Pesquisas de opinião mostram que a segurança pública é, há anos, a principal ou a segunda maior preocupação da população. Em 2023, o Brasil registrou mais de 46 mil assassinatos; em 2024, foram quase 40 mil — números comparáveis aos de zonas de guerra. Somente as polícias mataram mais de 6 mil pessoas. Segundo o Fórum Nacional de Segurança Pública, cerca de 28,5 milhões de brasileiros vivem sob influência de organizações criminosas ou milícias.
Essas facções atuam em áreas diversas: mercado financeiro, Amazônia, comunidades, forças de segurança, política, igrejas, além de negócios legais e ilegais que movimentam bilhões de reais. A amplitude do poder criminoso se expressa em crimes que geram medo cotidiano nas famílias. Assassinatos como os do delegado Ruy Ferraz Fontes e de Antônio Vinícius Gritzbach no Aeroporto de Guarulhos, além do avanço do chamado novo cangaço, mostram uma escalada de ousadia. O caso de Guarulhos revelou policiais atuando como guarda-costas de lideranças do PCC.

Governadores, especialmente no Rio de Janeiro e em São Paulo, passaram a adotar práticas que configuram pena de morte extrajudicial. As operações que resultaram nos massacres na Penha e no Alemão foram planejadas e executadas com objetivo político claro: colocar o governo federal na defensiva e usar a segurança pública como bandeira eleitoral da direita em 2026.
A história demonstra que respostas desse tipo fracassam. São incompatíveis com uma sociedade que pretende ser civilizada, mas, ainda assim, recebem apoio popular, diante do medo generalizado.
Enquanto isso, o governo federal insiste em acreditar que leis melhores resolverão o problema. O aperfeiçoamento legislativo não basta. Leis precisam de operadores eficientes. A PEC da Segurança Pública e o PL Antifacções, enviados ao Congresso, não foram boas iniciativas. O PL sofreu derrota dura na Câmara e abriu espaço para ataques da extrema direita, sem reação adequada do governo.
Ao tirar Flávio Dino do Ministério da Justiça, o governo também perdeu Ricardo Cappelli. No lugar, nomeou figuras de perfil discreto: Ricardo Lewandowski e Mário Sarrubbo. Ambos têm trajetórias sólidas — Lewandowski como ministro do STF e Sarrubbo no Ministério Público de São Paulo —, mas não se destacam em funções que exigem atuação incisiva.

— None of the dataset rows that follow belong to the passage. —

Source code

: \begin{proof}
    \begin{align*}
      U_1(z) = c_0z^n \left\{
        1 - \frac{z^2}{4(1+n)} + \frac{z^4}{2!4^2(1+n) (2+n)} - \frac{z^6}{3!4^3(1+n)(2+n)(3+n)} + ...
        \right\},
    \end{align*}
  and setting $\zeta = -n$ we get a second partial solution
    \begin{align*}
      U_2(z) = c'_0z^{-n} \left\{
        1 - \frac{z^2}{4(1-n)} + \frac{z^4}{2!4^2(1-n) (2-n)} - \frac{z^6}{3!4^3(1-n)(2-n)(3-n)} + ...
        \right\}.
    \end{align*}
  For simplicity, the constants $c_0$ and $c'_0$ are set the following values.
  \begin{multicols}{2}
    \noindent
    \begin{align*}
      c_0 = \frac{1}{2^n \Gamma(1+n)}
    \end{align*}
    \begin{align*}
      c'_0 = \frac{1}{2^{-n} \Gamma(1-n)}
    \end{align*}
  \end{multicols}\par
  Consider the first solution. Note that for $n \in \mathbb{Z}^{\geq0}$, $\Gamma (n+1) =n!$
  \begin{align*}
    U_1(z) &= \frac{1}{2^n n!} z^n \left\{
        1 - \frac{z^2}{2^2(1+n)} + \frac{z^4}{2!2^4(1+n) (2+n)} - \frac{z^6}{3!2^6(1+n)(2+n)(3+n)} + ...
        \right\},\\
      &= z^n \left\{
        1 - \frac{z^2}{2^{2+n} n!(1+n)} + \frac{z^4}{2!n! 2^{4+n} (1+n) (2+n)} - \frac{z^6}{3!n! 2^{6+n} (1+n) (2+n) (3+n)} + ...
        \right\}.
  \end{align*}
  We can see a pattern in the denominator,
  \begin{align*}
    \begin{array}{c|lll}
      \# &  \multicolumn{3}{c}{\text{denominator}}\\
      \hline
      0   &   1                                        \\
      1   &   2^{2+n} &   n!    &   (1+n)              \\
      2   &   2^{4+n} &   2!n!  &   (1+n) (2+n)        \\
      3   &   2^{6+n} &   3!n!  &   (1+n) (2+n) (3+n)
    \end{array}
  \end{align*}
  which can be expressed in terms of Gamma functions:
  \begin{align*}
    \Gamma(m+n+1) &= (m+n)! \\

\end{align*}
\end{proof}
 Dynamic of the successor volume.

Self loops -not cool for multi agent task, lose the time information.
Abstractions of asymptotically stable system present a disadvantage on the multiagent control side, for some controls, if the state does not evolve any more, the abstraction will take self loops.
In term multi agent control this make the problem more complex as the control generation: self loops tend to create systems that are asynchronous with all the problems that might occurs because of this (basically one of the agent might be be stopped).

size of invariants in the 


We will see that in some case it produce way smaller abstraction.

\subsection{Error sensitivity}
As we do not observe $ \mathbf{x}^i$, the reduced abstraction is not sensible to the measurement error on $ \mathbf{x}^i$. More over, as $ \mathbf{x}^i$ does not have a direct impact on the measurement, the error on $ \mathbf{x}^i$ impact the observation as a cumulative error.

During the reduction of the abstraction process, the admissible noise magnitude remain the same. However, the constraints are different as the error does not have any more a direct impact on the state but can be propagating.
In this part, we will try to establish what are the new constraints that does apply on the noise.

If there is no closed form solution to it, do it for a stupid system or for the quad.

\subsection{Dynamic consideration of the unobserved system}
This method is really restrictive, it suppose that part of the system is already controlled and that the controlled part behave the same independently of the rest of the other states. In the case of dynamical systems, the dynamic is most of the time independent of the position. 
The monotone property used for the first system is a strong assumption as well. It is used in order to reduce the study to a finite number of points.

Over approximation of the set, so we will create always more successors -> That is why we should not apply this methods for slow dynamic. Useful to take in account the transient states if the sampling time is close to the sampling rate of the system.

Historicamente, a segurança pública sempre esteve entre os principais serviços esperados pelos povos em troca de impostos e apoio político. Proteger a população é um dos maiores sinais de um bom governo; falhar nessa tarefa revela o contrário. Nas democracias modernas, a segurança se consolidou como direito fundamental.
Além disso, a segurança pública compõe a capacidade de exercer autoridade legítima. Em certas circunstâncias, é preciso combinar força e persuasão de maneira equilibrada. O momento atual exige afirmação de autoridade por parte do Estado, com uso adequado da força coercitiva, sem violência arbitrária. O governo federal parece não compreender isso.
Lula tem pouco tempo para reagir com eficiência e inovação, se pretende enfrentar o problema até 2026. Ações pontuais, como a operação Carbono Oculto, não bastam. As forças federais — Polícia Federal, Receita, COAF e PRF — não dependem de novas leis para atuar. O governo precisa colocar essas instituições em ação contínua contra o crime organizado, em parceria com polícias estaduais e Ministérios Públicos.
A legislação já permite operações robustas. Diferentemente das execuções extrajudiciais, o enfrentamento federal deve funcionar com base em inteligência, investigação e desmantelamento das estruturas financeiras e de comando das facções. Não faltam instrumentos jurídicos para isso. O que falta é comando, prioridade e operadores experientes.